[Your task]: Quote the whole listing verbatim.

[Dataset records — start]

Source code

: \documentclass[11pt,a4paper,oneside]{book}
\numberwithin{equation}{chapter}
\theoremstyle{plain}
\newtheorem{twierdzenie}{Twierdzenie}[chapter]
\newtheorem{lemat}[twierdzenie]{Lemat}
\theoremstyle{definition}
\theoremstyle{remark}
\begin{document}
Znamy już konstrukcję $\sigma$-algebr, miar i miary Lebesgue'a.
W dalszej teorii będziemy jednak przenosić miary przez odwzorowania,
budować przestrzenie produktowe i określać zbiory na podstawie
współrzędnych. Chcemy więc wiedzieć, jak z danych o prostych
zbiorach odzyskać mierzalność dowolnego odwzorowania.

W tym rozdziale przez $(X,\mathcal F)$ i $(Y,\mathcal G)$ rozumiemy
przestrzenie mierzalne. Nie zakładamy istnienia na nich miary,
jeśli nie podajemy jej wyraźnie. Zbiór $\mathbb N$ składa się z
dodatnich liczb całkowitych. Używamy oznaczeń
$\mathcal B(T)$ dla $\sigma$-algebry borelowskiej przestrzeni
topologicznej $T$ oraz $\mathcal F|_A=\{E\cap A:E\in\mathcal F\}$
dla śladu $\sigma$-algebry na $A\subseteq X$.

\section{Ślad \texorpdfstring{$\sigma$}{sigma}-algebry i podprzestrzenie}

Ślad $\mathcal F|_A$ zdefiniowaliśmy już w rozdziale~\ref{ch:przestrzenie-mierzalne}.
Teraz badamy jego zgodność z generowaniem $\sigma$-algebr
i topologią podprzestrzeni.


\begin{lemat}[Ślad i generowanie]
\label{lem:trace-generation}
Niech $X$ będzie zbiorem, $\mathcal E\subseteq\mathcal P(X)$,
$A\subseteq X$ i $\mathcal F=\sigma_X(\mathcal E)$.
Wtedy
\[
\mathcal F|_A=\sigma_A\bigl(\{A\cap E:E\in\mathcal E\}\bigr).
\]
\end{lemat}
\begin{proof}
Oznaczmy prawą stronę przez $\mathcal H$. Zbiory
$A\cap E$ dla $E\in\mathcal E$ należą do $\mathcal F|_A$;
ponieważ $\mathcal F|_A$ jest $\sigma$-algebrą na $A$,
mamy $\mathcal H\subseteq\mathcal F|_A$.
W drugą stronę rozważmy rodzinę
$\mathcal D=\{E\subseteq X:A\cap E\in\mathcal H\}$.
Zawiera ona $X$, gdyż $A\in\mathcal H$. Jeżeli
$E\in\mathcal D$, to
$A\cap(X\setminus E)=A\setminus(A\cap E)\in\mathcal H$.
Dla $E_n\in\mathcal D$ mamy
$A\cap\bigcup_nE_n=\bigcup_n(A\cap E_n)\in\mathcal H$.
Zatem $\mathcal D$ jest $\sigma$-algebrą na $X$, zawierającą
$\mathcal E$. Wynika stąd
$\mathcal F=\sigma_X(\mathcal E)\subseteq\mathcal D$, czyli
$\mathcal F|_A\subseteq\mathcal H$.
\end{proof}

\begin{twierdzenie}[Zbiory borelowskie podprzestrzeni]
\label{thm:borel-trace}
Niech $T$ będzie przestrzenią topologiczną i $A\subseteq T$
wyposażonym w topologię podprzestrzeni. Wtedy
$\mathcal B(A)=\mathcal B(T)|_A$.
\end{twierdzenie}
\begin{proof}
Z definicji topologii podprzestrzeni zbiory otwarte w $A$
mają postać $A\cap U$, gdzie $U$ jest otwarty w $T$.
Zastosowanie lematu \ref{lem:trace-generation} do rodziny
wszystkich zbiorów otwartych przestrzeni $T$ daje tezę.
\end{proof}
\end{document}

[Dataset records — finish]

[Response to the task]:
Source code

: \documentclass[11pt,a4paper,oneside]{book}
\numberwithin{equation}{chapter}
\theoremstyle{plain}
\newtheorem{twierdzenie}{Twierdzenie}[chapter]
\newtheorem{lemat}[twierdzenie]{Lemat}
\theoremstyle{definition}
\theoremstyle{remark}
\begin{document}
Znamy już konstrukcję $\sigma$-algebr, miar i miary Lebesgue'a.
W dalszej teorii będziemy jednak przenosić miary przez odwzorowania,
budować przestrzenie produktowe i określać zbiory na podstawie
współrzędnych. Chcemy więc wiedzieć, jak z danych o prostych
zbiorach odzyskać mierzalność dowolnego odwzorowania.

W tym rozdziale przez $(X,\mathcal F)$ i $(Y,\mathcal G)$ rozumiemy
przestrzenie mierzalne. Nie zakładamy istnienia na nich miary,
jeśli nie podajemy jej wyraźnie. Zbiór $\mathbb N$ składa się z
dodatnich liczb całkowitych. Używamy oznaczeń
$\mathcal B(T)$ dla $\sigma$-algebry borelowskiej przestrzeni
topologicznej $T$ oraz $\mathcal F|_A=\{E\cap A:E\in\mathcal F\}$
dla śladu $\sigma$-algebry na $A\subseteq X$.

\section{Ślad \texorpdfstring{$\sigma$}{sigma}-algebry i podprzestrzenie}

Ślad $\mathcal F|_A$ zdefiniowaliśmy już w rozdziale~\ref{ch:przestrzenie-mierzalne}.
Teraz badamy jego zgodność z generowaniem $\sigma$-algebr
i topologią podprzestrzeni.


\begin{lemat}[Ślad i generowanie]
\label{lem:trace-generation}
Niech $X$ będzie zbiorem, $\mathcal E\subseteq\mathcal P(X)$,
$A\subseteq X$ i $\mathcal F=\sigma_X(\mathcal E)$.
Wtedy
\[
\mathcal F|_A=\sigma_A\bigl(\{A\cap E:E\in\mathcal E\}\bigr).
\]
\end{lemat}
\begin{proof}
Oznaczmy prawą stronę przez $\mathcal H$. Zbiory
$A\cap E$ dla $E\in\mathcal E$ należą do $\mathcal F|_A$;
ponieważ $\mathcal F|_A$ jest $\sigma$-algebrą na $A$,
mamy $\mathcal H\subseteq\mathcal F|_A$.
W drugą stronę rozważmy rodzinę
$\mathcal D=\{E\subseteq X:A\cap E\in\mathcal H\}$.
Zawiera ona $X$, gdyż $A\in\mathcal H$. Jeżeli
$E\in\mathcal D$, to
$A\cap(X\setminus E)=A\setminus(A\cap E)\in\mathcal H$.
Dla $E_n\in\mathcal D$ mamy
$A\cap\bigcup_nE_n=\bigcup_n(A\cap E_n)\in\mathcal H$.
Zatem $\mathcal D$ jest $\sigma$-algebrą na $X$, zawierającą
$\mathcal E$. Wynika stąd
$\mathcal F=\sigma_X(\mathcal E)\subseteq\mathcal D$, czyli
$\mathcal F|_A\subseteq\mathcal H$.
\end{proof}

\begin{twierdzenie}[Zbiory borelowskie podprzestrzeni]
\label{thm:borel-trace}
Niech $T$ będzie przestrzenią topologiczną i $A\subseteq T$
wyposażonym w topologię podprzestrzeni. Wtedy
$\mathcal B(A)=\mathcal B(T)|_A$.
\end{twierdzenie}
\begin{proof}
Z definicji topologii podprzestrzeni zbiory otwarte w $A$
mają postać $A\cap U$, gdzie $U$ jest otwarty w $T$.
Zastosowanie lematu \ref{lem:trace-generation} do rodziny
wszystkich zbiorów otwartych przestrzeni $T$ daje tezę.
\end{proof}
\end{document}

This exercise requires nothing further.